#### Activity:
Reproduce the records below exactly from their first line through the line containing "- Blockchain transaction confirmation", omitting all pictures.

-------- Information provided --------

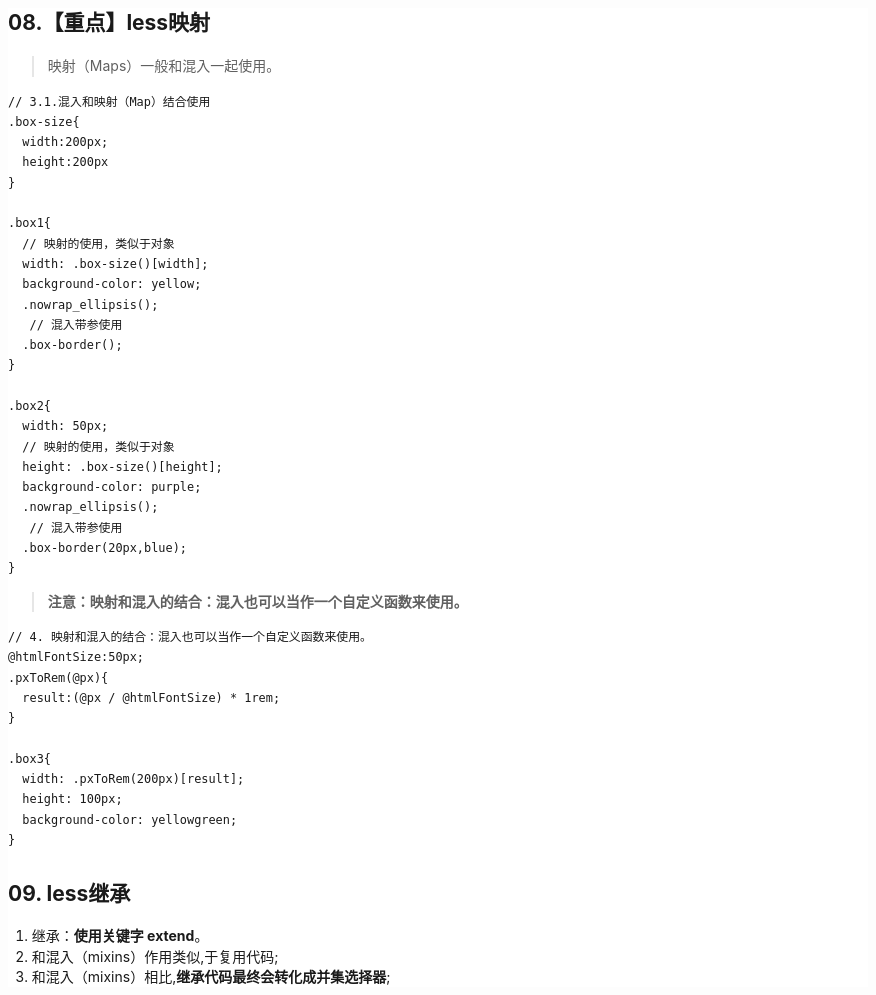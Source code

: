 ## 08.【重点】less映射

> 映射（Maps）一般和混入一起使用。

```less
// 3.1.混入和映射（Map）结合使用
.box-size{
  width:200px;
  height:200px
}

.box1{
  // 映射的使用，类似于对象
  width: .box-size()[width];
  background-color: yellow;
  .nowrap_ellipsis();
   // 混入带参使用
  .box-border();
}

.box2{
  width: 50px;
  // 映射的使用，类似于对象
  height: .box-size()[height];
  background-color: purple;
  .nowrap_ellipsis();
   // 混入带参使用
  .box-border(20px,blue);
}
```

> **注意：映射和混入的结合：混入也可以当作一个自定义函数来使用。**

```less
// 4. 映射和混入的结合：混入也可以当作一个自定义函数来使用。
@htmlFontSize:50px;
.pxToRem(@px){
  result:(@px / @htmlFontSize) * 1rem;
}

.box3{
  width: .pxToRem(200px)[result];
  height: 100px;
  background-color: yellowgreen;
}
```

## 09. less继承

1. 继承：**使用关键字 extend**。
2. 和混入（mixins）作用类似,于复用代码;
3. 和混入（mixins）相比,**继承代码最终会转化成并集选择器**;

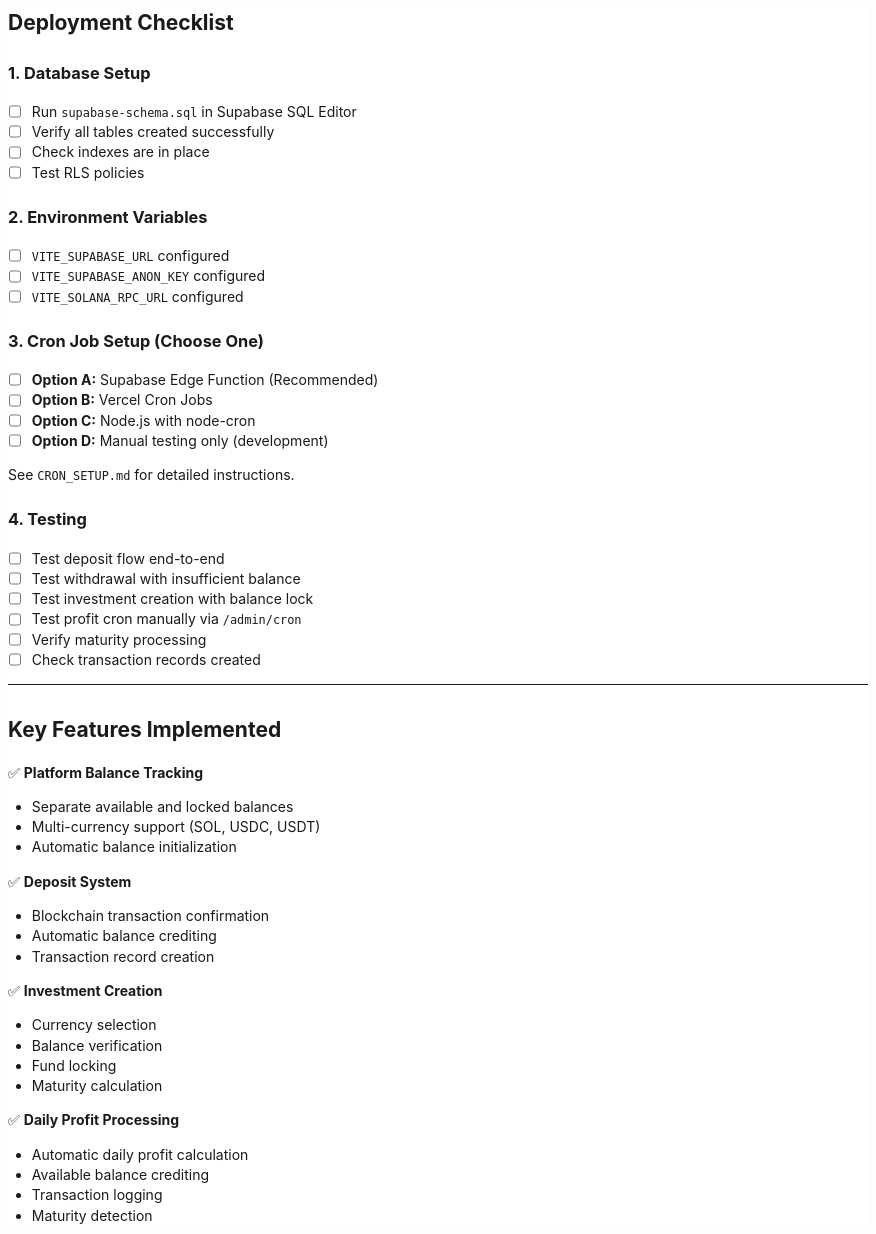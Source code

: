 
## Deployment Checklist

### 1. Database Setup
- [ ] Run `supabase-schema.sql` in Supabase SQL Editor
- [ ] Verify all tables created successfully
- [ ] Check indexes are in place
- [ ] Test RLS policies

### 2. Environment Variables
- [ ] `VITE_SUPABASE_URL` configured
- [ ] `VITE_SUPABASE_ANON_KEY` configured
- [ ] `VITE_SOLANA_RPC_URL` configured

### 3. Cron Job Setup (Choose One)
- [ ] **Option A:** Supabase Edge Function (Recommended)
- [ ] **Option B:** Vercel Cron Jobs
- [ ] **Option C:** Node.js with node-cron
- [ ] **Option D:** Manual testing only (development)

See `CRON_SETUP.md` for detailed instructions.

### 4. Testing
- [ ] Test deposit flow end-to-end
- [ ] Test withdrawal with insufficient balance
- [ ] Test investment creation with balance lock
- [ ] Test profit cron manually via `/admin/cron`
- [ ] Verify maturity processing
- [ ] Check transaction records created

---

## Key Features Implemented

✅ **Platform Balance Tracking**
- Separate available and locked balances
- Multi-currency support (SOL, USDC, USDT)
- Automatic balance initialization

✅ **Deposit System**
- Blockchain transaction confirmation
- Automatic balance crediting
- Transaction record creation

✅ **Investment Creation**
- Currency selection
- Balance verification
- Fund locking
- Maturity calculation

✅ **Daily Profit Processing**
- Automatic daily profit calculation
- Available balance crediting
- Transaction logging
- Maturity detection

--------

#### Solution to the problem:
Source code

: ## 08.【重点】less映射

> 映射（Maps）一般和混入一起使用。

```less
// 3.1.混入和映射（Map）结合使用
.box-size{
  width:200px;
  height:200px
}

.box1{
  // 映射的使用，类似于对象
  width: .box-size()[width];
  background-color: yellow;
  .nowrap_ellipsis();
   // 混入带参使用
  .box-border();
}

.box2{
  width: 50px;
  // 映射的使用，类似于对象
  height: .box-size()[height];
  background-color: purple;
  .nowrap_ellipsis();
   // 混入带参使用
  .box-border(20px,blue);
}
```

> **注意：映射和混入的结合：混入也可以当作一个自定义函数来使用。**

```less
// 4. 映射和混入的结合：混入也可以当作一个自定义函数来使用。
@htmlFontSize:50px;
.pxToRem(@px){
  result:(@px / @htmlFontSize) * 1rem;
}

.box3{
  width: .pxToRem(200px)[result];
  height: 100px;
  background-color: yellowgreen;
}
```

## 09. less继承

1. 继承：**使用关键字 extend**。
2. 和混入（mixins）作用类似,于复用代码;
3. 和混入（mixins）相比,**继承代码最终会转化成并集选择器**;

Source code

: 
## Deployment Checklist

### 1. Database Setup
- [ ] Run `supabase-schema.sql` in Supabase SQL Editor
- [ ] Verify all tables created successfully
- [ ] Check indexes are in place
- [ ] Test RLS policies

### 2. Environment Variables
- [ ] `VITE_SUPABASE_URL` configured
- [ ] `VITE_SUPABASE_ANON_KEY` configured
- [ ] `VITE_SOLANA_RPC_URL` configured

### 3. Cron Job Setup (Choose One)
- [ ] **Option A:** Supabase Edge Function (Recommended)
- [ ] **Option B:** Vercel Cron Jobs
- [ ] **Option C:** Node.js with node-cron
- [ ] **Option D:** Manual testing only (development)

See `CRON_SETUP.md` for detailed instructions.

### 4. Testing
- [ ] Test deposit flow end-to-end
- [ ] Test withdrawal with insufficient balance
- [ ] Test investment creation with balance lock
- [ ] Test profit cron manually via `/admin/cron`
- [ ] Verify maturity processing
- [ ] Check transaction records created

---

## Key Features Implemented

✅ **Platform Balance Tracking**
- Separate available and locked balances
- Multi-currency support (SOL, USDC, USDT)
- Automatic balance initialization

✅ **Deposit System**
- Blockchain transaction confirmation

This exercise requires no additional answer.